Names are very important across all cultures. Naming is one of the most ancient things in the history of the entire human civilisation. We name everything around us, both things we see and things we don’t see. We name things that are imagined and may or may not even exist. We name things — animate and inanimate, ideas and concepts, abstract and manifest. We even name the names.
After all, language is nothing more than just naming.
Naming is an essential function of a language. We not only name subjects and objects, we also name actions (or verbs). Even sounds have their own names.
Can you imagine a world devoid of names?
Can you imagine a world of objective realities without language that facilitates this naming of objects around us?
These are important questions, questions that have intrigued Vedic scholars and modern-day linguists and philosophers alike. We in India are familiar with the role of language itself in our life. From the transmission of knowledge over generations (the Indic Knowledge Tradition is primarily an oral tradition) to the recitation of mantras during yajnas (rituals) for desired results, language has played a very significant role in the lives of Indians from times immemorial. The Vedic scholars, the Rishis and Acharyas, believed that a universe of objective realities exists solely because human beings can express this through language. The Shatpatha Brahmana mentions that the supreme consciousness Brahman enters into this world with rupa (form) and nama (name), and the world extends as far as rupa and nama extend.
This, in a sense, is what Ferdinand de Saussure, the 19th century Swiss linguist and semiotician, would call the ‘signified’ and the ‘signifier’ — the signifier represents a mental image of the signified, which facilitates effective communication. For example, when I write ‘table’ and the mental image a reader gets is of a toy car, no communication can take place.
Keeping the above discussion in mind, we must recognise that the name 'Prayag' has a very specific meaning in Indian consciousness. It always has. It derives its meaning through the shared memory of a 5,000 year-plus civilisation. The memory of what Diana Eck calls 'A Sacred Geography' is etched into Indian nation’s consciousness. Each and every element of this sacred geography is divine. As Eck puts it, “…mountains, rivers, forests and villages are elaborately linked to the stories of the gods and heroes. The land bears traces of the gods and the footprints of the heroes. Every place has its own story, and conversely, every story in the vast storehouse of myth and legend has its place.”
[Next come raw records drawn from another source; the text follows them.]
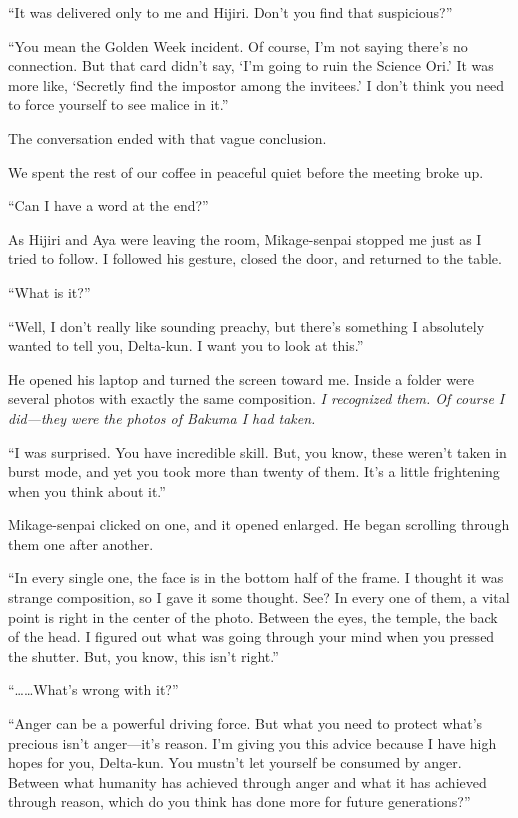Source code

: \documentclass[
    a4paper,
    12pt,
    twoside,
    openany,
    UTF8,
    fontset=windows
]{ctexbook}
\begin{document}
``It was delivered only to me and Hijiri. Don't you find that suspicious?''

``You mean the Golden Week incident. Of course, I'm not saying there's no connection. But that card didn't say, `I'm going to ruin the Science Ori.' It was more like, `Secretly find the impostor among the invitees.' I don't think you need to force yourself to see malice in it.''

The conversation ended with that vague conclusion.

We spent the rest of our coffee in peaceful quiet before the meeting broke up.

``Can I have a word at the end?''

As Hijiri and Aya were leaving the room, Mikage-senpai stopped me just as I tried to follow. I followed his gesture, closed the door, and returned to the table.

``What is it?''

``Well, I don't really like sounding preachy, but there's something I absolutely wanted to tell you, Delta-kun. I want you to look at this.''

He opened his laptop and turned the screen toward me. Inside a folder were several photos with exactly the same composition. \textit{I recognized them. Of course I did---they were the photos of Bakuma I had taken.}

``I was surprised. You have incredible skill. But, you know, these weren't taken in burst mode, and yet you took more than twenty of them. It's a little frightening when you think about it.''

Mikage-senpai clicked on one, and it opened enlarged. He began scrolling through them one after another.

``In every single one, the face is in the bottom half of the frame. I thought it was strange composition, so I gave it some thought. See? In every one of them, a vital point is right in the center of the photo. Between the eyes, the temple, the back of the head. I figured out what was going through your mind when you pressed the shutter. But, you know, this isn't right.''

``\dots\dots What's wrong with it?''

``Anger can be a powerful driving force. But what you need to protect what's precious isn't anger---it's reason. I'm giving you this advice because I have high hopes for you, Delta-kun. You mustn't let yourself be consumed by anger. Between what humanity has achieved through anger and what it has achieved through reason, which do you think has done more for future generations?''
\end{document}
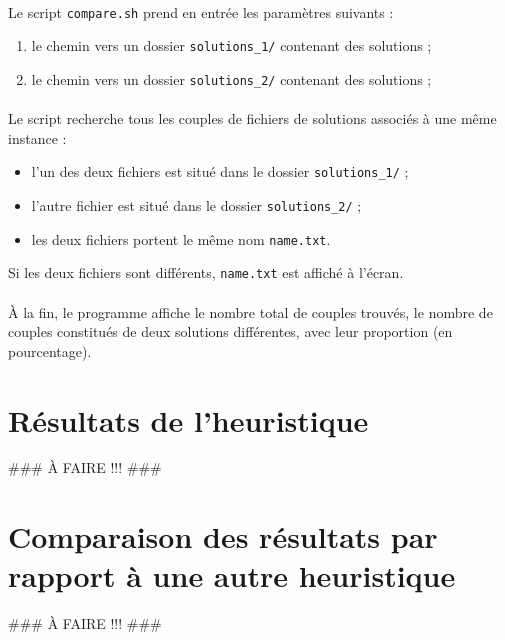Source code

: \paragraph{}
Le script \texttt{compare.sh} prend en entrée les paramètres suivants :
\begin{enumerate}
\item le chemin vers un dossier \texttt{solutions\_1/} contenant des solutions ;
\item le chemin vers un dossier \texttt{solutions\_2/} contenant des solutions ;
\end{enumerate}
\paragraph{}
Le script recherche tous les couples de fichiers de solutions associés à une même instance :
\begin{itemize}
\item l'un des deux fichiers est situé dans le dossier \texttt{solutions\_1/} ;
\item l'autre fichier est situé dans le dossier \texttt{solutions\_2/} ;
\item les deux fichiers portent le même nom \texttt{name.txt}.
\end{itemize}
Si les deux fichiers sont différents, \texttt{name.txt} est affiché à l'écran.
\paragraph{}
À la fin, le programme affiche le nombre total de couples trouvés, le nombre de couples constitués de deux solutions différentes,
avec leur proportion (en pourcentage).


\section{Résultats de l'heuristique}

\#\#\# À FAIRE !!! \#\#\#


\section{Comparaison des résultats par rapport à une autre heuristique}

\#\#\# À FAIRE !!! \#\#\#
So does the legend of Prayag.
This is where the triveni is, the sacred confluence of the three rivers Ganga, Yamuna, and Saraswati. This is where the fabled amrit had fallen. For the longest time, others kept telling us that Saraswati was a mythical river. But there was never a doubt in the collective consciousness of the sea of humanity that gathered here day after day, year after year, generation after generation, to take a holy dip at the confluence. This is where those who bathe rise straight up to heaven, declare the legends.
Prayag is the also known as the Tirtharaja, the king of the tirthas. Hence, it is also called Prayagraja. According to the Skandpurana, Prayagraja is a great sacred place where all desires get fulfilled and devotees attain moksha. Prayag is also the site of the Kumbha Mela where millions from all corners gather every 12 years to take a holy dip in the triveni and perform many of the rituals of mundan (shaving one’s head), snan (holy dip in the sacred rivers), tarpan (offerings to ancestors) and daan (charity).
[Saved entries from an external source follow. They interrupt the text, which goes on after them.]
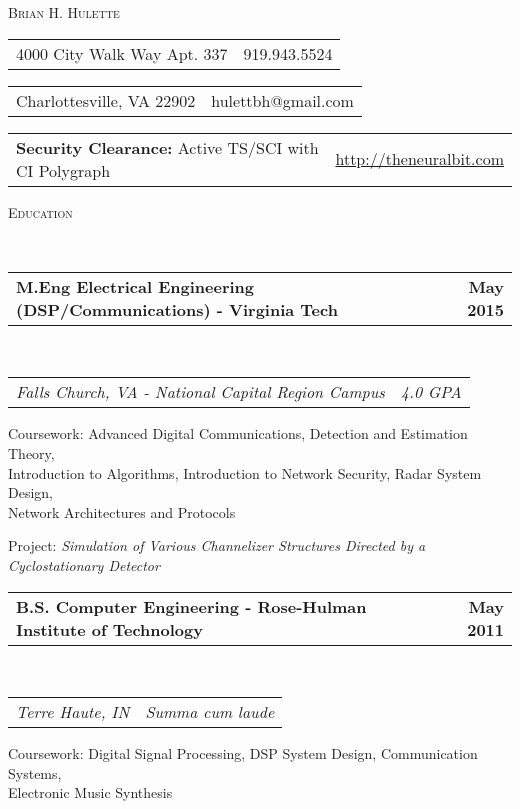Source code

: \documentclass[10pt]{article}
\makeatletter
\newenvironment{changemargin}[2]{%
  \begin{list}{}{%
    \setlength{\topsep}{0pt}%
    \setlength{\leftmargin}{#1}%
    \setlength{\rightmargin}{#2}%
    \setlength{\listparindent}{\parindent}%
    \setlength{\itemindent}{\parindent}%
    \setlength{\parsep}{\parskip}%
  }%
  \item[]}{\end{list}
}
\newcommand{\lineover}{
	\begin{changemargin}{-0.05in}{-0.05in}
		\vspace*{-8pt}
		\hrulefill \\
		\vspace*{-2pt}
	\end{changemargin}
}
\newenvironment{body} {
	\begin{changemargin}{-0.25in}{-0.5in}
  }
	{\end{changemargin}
}
\newenvironment{fullbody} {
	\begin{changemargin}{-0.5in}{-0.5in}
  }
	{\end{changemargin}
}
\newcommand{\headerrule}[1]{
    \vspace*{5pt}
    \begin{changemargin}{-0.5in}{-0.5in}
        \scshape{#1}\\
    \lineover
    \end{changemargin}
}
\newcommand{\headerrow}[2]
{\begin{tabular*}{\linewidth}{@{}l@{\extracolsep{\fill}}r}
	#1 &
	#2 \\
\end{tabular*}}
\makeatother
\begin{document}
\thispagestyle{empty}
\begin{center}
{\LARGE \scshape{Brian H. Hulette}}
\end{center}

\vspace{+1.0em}
\begin{fullbody}
\headerrow
{4000 City Walk Way Apt. 337}
{919.943.5524}

\headerrow
{Charlottesville, VA 22902}
{hulettbh@gmail.com}

\headerrow
{\textbf{Security Clearance:} Active TS/SCI with CI Polygraph}
{\url{http://theneuralbit.com}}
\end{fullbody}

\headerrule{Education}
\begin{body}
    \headerrow
        {\textbf{M.Eng Electrical Engineering (DSP/Communications) - Virginia Tech}}
        {\textbf{May 2015}}
    \\
    \headerrow
        {\emph{Falls Church, VA - National Capital Region Campus}}
        {\emph{4.0 GPA}}
    \vspace{-1.7em}

    \begin{description*}
        \item[Coursework:]
        Advanced Digital Communications, Detection and Estimation Theory, \\
        Introduction to Algorithms, Introduction to Network Security, Radar System Design, \\
        Network Architectures and Protocols
        \item[Project:]
            \emph{Simulation of Various Channelizer Structures
                  Directed by a Cyclostationary Detector}
    \end{description*}

    \vspace{+0.5em}

    \headerrow
        {\textbf{B.S. Computer Engineering - Rose-Hulman Institute of Technology}}
        {\textbf{May 2011}}
    \\
    \headerrow
        {\emph{Terre Haute, IN}}
        {\emph{Summa cum laude}}
    \vspace{-1.7em}
    \begin{description*}
        \item[Coursework:]
        Digital Signal Processing, DSP System Design, Communication Systems, \\
        Electronic Music Synthesis
    \end{description*}
\end{body}
\end{document}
Those who renamed Prayag to Allahabad must have had their reasons. But whatever their reason, Prayag never ceased to exist. Not from memory, nor physically.
At the same time, the name Allahabad never evoked any of those civilizational memories. Additionally, it couldn’t erase those memories either. Allahabad and Prayag stood side by side for many years, much like some of the holiest of Hindu sites still share space with others.
However, it is only of a matter of time that these encroached-on spaces would eventually be reclaimed again as well. For this is not just a quest for identity, it is much deeper than that. It is a journey of ‘self-realisation’.